Exercise brief: Answer with one number only: how many lines in this material contain the word "restored"?

Extracted data:
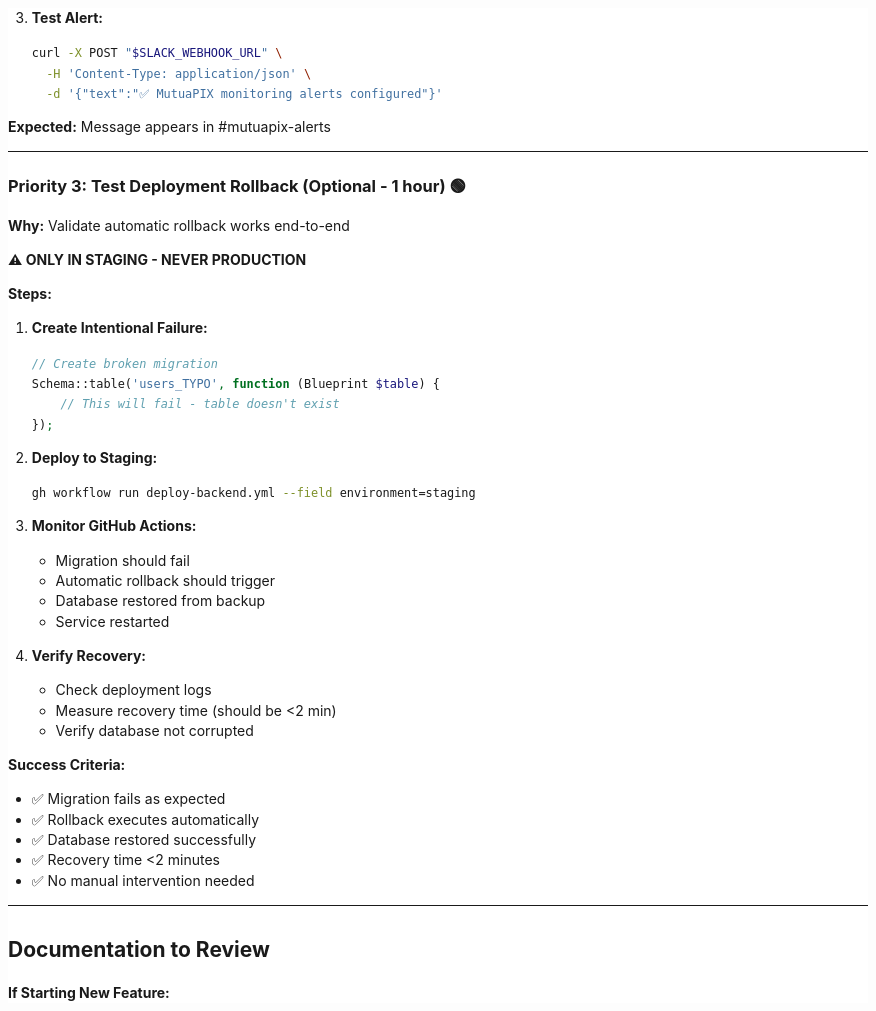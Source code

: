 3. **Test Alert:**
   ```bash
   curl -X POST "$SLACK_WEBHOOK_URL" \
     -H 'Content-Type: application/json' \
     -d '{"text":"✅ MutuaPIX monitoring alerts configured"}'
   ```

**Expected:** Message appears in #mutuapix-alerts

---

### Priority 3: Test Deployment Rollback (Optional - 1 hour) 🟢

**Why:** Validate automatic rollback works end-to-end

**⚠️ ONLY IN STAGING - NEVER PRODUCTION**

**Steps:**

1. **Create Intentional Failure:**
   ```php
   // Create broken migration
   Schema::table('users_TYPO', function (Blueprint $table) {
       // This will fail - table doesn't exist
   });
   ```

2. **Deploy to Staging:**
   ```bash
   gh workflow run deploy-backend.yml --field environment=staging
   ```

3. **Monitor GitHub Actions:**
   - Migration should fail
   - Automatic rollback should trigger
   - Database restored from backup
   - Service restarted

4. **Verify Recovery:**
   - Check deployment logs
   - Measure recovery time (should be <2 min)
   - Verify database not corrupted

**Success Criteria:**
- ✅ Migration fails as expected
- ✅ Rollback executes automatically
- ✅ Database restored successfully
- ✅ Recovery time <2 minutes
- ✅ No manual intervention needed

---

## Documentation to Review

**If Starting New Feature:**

Result: 2